Today semiconductor Amimon announced its new WHDI 2.0 chipset, that will enable compatible hardware to transmit 1080p video 100 feet around your home. At the same time, research by In-Stat suggests that the technology will be beaten by standard 802.11 N Wi-Fi.
Amimon has been playing the the wireless HD signals field for a while, but the new Wireless Home Digital Interface 2.0 chips it's working on are the pinnacle so far. They're capable of transmitting a full 1080p high-definition video signal with less than 1 millisecond latency. The idea is that dongles to transmit and receive HD data could be on sale for $200 to $300 "within a year," and Amimon plans to launch the chipset at a $10 price point, down from its suggested $45.
In-Stat's research, meanwhile, acknowledges that WHDI has a number of advantages in this technology space--chief among them is the simple chip-set based transmit/receive design that requires no particular video codecs to be used. But the research points out that WHDI is new, relatively expensive, and a "power hungry" technology. That's exactly where the gargantuan user-install base of the 802.11 wireless standard has a massive advantage.
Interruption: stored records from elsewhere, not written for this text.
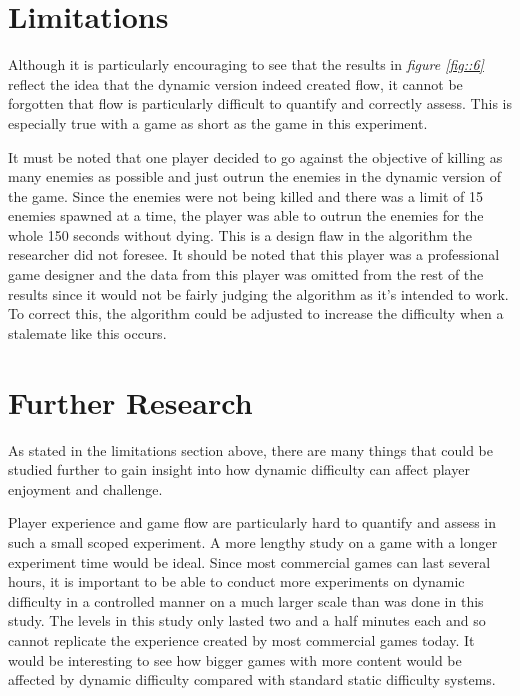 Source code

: \documentclass[journal]{IEEEtran}
\begin{document}
\section{Limitations}

Although it is particularly encouraging to see that the results in \textit{figure \ref{fig::6}} reflect the idea that the dynamic version indeed created flow, it cannot be forgotten that flow is particularly difficult to quantify and correctly assess. This is especially true with a game as short as the game in this experiment.

It must be noted that one player decided to go against the objective of killing as many enemies as possible and just outrun the enemies in the dynamic version of the game. Since the enemies were not being killed and there was a limit of 15 enemies spawned at a time, the player was able to outrun the enemies for the whole 150 seconds without dying. This is a design flaw in the algorithm the researcher did not foresee. It should be noted that this player was a professional game designer and the data from this player was omitted from the rest of the results since it would not be fairly judging the algorithm as it's intended to work. To correct this, the algorithm could be adjusted to increase the difficulty when a stalemate like this occurs.

\section{Further Research}
As stated in the limitations section above, there are many things that could be studied further to gain insight into how dynamic difficulty can affect player enjoyment and challenge. 

Player experience and game flow are particularly hard to quantify and assess in such a small scoped experiment. A more lengthy study on a game with a longer experiment time would be ideal. Since most commercial games can last several hours, it is important to be able to conduct more experiments on dynamic difficulty in a controlled manner on a much larger scale than was done in this study. The levels in this study only lasted two and a half minutes each and so cannot replicate the experience created by most commercial games today. It would be interesting to see how bigger games with more content would be affected by dynamic difficulty compared with standard static difficulty systems. 




\end{document}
Millions of people are using the Wi-Fi standard in their home networks, and slowly, a migration to Wi-Fi N technology is happening, thanks to its greater speed and increased range over the older B and G standards. It's possible to transmit HDTV over Wi-Fi N, given the right codec-compression hardware at either end of the link, and In-Stat argues that for the next few years people will use that as a solution instead of WHDI, or its competitor Ultra Wide Band or WirelessHD standards.
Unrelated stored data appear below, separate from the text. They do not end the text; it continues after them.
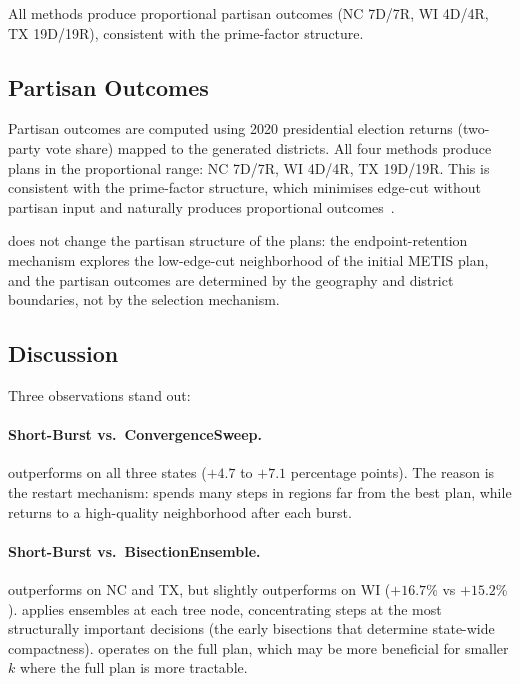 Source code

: \noindent All methods produce proportional partisan outcomes (NC 7D/7R,
WI 4D/4R, TX 19D/19R), consistent with the \ar{} prime-factor structure.

\subsection{Partisan Outcomes}

Partisan outcomes are computed using 2020 presidential election returns
(two-party vote share) mapped to the generated districts.
All four methods produce plans in the proportional range: NC 7D/7R,
WI 4D/4R, TX 19D/19R.
This is consistent with the \ar{} prime-factor structure, which
minimises edge-cut without partisan input and naturally produces
proportional outcomes~\citep{b11paper}.

\shb{} does not change the partisan structure of the plans: the
endpoint-retention mechanism explores the low-edge-cut neighborhood
of the initial METIS plan, and the partisan outcomes are determined by
the geography and district boundaries, not by the selection mechanism.

\subsection{Discussion}

Three observations stand out:

\paragraph{Short-Burst vs.\ ConvergenceSweep.}
\shb{} outperforms \cs{} on all three states ($+4.7$ to $+7.1$
percentage points).
The reason is the restart mechanism: \cs{} spends many steps in
regions far from the best plan, while \shb{} returns to a high-quality
neighborhood after each burst.

\paragraph{Short-Burst vs.\ BisectionEnsemble.}
\be{} outperforms \shb{} on NC and TX, but \shb{} slightly outperforms
\be{} on WI ($+16.7\%$ vs $+15.2\%$).
\be{} applies ensembles at each tree node, concentrating steps at
the most structurally important decisions (the early bisections that
determine state-wide compactness).
\shb{} operates on the full plan, which may be more beneficial for
smaller $k$ where the full plan is more tractable.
Why should we care about this? Because the current designs of HDTVs and video sources require you to hook them up with bulky and expensive HDMI cabling. It's a solution that works well, but often creates an inelegant mess of wiring, and limits how home theater set-ups can be arranged. With wireless HD at the right low price, consumers would be able to easily and cheaply set up wire-free connections between set-top boxes, or games consoles, or other devices and HDTVs.